*** Opening of Provided records ***
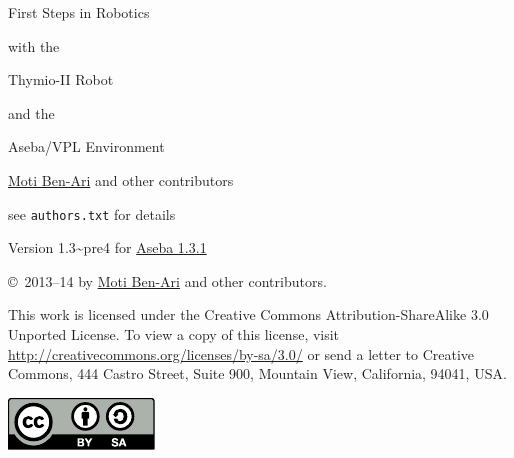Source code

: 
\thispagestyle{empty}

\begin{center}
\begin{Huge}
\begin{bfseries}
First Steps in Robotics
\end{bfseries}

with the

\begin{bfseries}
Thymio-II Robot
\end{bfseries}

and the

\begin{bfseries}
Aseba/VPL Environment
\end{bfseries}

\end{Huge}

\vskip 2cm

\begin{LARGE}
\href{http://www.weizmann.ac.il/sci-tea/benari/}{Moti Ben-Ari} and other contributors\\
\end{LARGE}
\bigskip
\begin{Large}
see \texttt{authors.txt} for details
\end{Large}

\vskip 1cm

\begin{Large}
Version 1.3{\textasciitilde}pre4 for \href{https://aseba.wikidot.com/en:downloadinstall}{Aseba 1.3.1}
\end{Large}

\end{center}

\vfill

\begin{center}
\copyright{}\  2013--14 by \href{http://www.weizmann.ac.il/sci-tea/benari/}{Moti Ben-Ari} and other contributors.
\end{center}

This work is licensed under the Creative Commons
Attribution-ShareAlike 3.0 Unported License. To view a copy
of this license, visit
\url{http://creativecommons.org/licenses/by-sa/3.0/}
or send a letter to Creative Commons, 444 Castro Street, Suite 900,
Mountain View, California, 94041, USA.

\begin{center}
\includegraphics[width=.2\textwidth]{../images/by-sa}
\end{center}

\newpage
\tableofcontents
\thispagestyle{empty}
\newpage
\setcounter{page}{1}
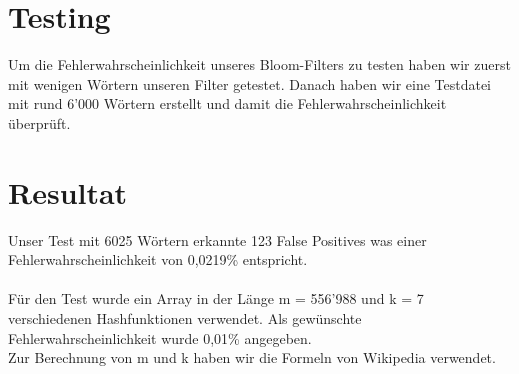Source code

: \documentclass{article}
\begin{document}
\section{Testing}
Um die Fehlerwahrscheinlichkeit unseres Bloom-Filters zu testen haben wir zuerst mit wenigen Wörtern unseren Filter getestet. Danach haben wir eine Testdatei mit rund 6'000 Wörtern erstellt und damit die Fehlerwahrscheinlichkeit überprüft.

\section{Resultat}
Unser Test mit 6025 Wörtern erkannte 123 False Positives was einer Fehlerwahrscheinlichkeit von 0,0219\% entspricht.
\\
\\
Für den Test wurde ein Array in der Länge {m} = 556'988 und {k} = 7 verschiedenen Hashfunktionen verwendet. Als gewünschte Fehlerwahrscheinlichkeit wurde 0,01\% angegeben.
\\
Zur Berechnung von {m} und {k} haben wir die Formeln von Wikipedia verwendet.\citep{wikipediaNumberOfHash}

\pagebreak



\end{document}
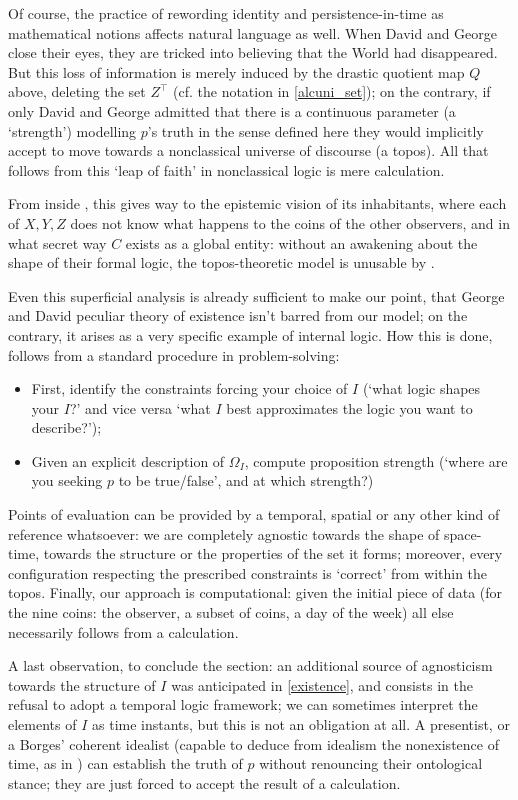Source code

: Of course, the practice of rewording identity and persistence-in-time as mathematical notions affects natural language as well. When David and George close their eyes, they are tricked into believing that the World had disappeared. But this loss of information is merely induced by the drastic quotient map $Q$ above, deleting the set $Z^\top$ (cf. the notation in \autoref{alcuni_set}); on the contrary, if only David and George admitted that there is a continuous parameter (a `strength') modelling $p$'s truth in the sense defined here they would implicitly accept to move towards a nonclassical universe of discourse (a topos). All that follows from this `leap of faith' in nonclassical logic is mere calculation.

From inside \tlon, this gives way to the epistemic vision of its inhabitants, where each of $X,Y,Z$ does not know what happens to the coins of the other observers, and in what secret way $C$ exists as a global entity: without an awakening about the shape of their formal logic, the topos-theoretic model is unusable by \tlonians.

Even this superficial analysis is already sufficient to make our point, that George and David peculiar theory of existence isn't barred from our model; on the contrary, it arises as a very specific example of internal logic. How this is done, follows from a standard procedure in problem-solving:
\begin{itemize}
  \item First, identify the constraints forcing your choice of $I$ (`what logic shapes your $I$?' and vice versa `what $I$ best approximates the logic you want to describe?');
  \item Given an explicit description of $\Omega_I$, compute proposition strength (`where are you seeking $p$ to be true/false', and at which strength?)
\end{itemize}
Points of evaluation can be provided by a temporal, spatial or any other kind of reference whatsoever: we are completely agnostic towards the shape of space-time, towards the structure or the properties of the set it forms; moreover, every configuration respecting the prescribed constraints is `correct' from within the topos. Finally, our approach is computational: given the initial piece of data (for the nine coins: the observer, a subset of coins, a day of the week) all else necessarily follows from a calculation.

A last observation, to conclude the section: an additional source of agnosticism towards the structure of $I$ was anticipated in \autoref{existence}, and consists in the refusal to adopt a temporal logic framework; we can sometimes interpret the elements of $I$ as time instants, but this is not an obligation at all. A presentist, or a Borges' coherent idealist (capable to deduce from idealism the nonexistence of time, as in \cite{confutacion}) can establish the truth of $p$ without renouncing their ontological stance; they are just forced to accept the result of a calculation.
*** Close of Provided records ***
*** Opening of Provided records ***
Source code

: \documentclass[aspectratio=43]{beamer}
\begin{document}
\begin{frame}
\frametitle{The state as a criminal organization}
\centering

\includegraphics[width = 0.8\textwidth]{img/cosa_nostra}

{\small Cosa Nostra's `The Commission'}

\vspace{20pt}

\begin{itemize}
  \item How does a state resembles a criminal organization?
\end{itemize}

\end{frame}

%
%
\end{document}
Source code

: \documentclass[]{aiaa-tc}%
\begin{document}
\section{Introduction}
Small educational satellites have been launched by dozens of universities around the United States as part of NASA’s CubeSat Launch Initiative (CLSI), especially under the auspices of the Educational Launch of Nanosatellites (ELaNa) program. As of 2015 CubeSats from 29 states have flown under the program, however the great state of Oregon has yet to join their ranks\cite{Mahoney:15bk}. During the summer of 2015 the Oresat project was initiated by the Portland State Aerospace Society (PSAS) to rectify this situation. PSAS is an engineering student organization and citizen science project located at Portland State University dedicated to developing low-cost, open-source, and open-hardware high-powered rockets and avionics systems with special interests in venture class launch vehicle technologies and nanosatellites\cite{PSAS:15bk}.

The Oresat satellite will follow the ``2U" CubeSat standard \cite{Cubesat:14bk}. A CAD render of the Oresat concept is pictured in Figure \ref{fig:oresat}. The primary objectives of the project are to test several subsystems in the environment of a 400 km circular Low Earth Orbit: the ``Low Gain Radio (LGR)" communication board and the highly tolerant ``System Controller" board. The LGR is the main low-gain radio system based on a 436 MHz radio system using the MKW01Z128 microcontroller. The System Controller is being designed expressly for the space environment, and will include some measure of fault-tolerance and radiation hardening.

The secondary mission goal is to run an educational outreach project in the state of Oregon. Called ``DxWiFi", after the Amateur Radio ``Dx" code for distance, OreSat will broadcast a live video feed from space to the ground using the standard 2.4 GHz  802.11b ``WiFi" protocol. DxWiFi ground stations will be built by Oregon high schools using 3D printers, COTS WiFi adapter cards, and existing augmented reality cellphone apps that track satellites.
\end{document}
*** Close of Provided records ***
*** Opening of Provided records ***
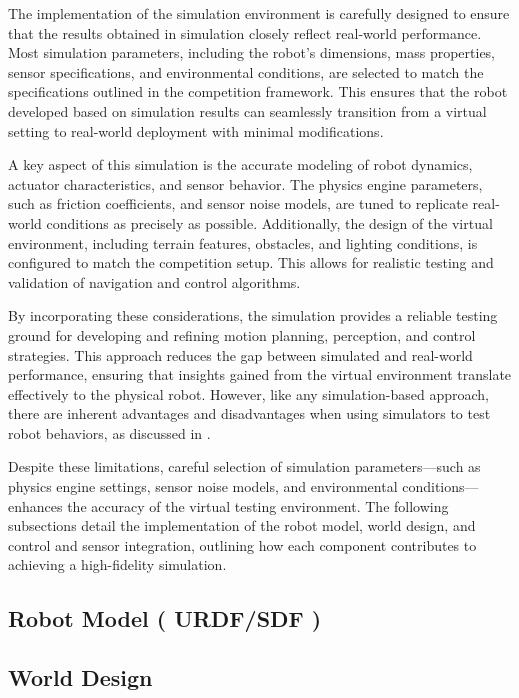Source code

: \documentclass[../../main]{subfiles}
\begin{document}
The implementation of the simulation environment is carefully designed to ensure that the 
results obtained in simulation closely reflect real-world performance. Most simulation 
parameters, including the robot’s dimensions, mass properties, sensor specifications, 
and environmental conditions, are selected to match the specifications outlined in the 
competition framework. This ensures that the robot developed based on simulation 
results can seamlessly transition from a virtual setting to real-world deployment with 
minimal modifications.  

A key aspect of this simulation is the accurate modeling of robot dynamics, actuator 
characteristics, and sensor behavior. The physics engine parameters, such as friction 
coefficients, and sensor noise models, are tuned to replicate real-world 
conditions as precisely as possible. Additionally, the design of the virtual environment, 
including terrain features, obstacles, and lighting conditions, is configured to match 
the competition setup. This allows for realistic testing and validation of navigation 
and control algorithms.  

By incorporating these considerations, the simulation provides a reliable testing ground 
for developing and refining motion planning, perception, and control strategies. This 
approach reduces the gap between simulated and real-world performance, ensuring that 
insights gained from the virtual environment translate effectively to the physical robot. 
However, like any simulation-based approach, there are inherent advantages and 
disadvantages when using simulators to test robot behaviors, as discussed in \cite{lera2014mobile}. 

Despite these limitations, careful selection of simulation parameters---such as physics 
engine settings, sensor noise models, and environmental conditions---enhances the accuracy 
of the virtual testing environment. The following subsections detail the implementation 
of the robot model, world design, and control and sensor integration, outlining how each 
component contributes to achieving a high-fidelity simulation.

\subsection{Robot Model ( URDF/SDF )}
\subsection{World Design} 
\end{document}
*** Close of Provided records ***
Within the material above, output exactly the lines from the one with "Small educational satellites" through the one with "The Oresat satellite", end lines included, and nothing besides.

Small educational satellites have been launched by dozens of universities around the United States as part of NASA’s CubeSat Launch Initiative (CLSI), especially under the auspices of the Educational Launch of Nanosatellites (ELaNa) program. As of 2015 CubeSats from 29 states have flown under the program, however the great state of Oregon has yet to join their ranks\cite{Mahoney:15bk}. During the summer of 2015 the Oresat project was initiated by the Portland State Aerospace Society (PSAS) to rectify this situation. PSAS is an engineering student organization and citizen science project located at Portland State University dedicated to developing low-cost, open-source, and open-hardware high-powered rockets and avionics systems with special interests in venture class launch vehicle technologies and nanosatellites\cite{PSAS:15bk}.

The Oresat satellite will follow the ``2U" CubeSat standard \cite{Cubesat:14bk}. A CAD render of the Oresat concept is pictured in Figure \ref{fig:oresat}. The primary objectives of the project are to test several subsystems in the environment of a 400 km circular Low Earth Orbit: the ``Low Gain Radio (LGR)" communication board and the highly tolerant ``System Controller" board. The LGR is the main low-gain radio system based on a 436 MHz radio system using the MKW01Z128 microcontroller. The System Controller is being designed expressly for the space environment, and will include some measure of fault-tolerance and radiation hardening.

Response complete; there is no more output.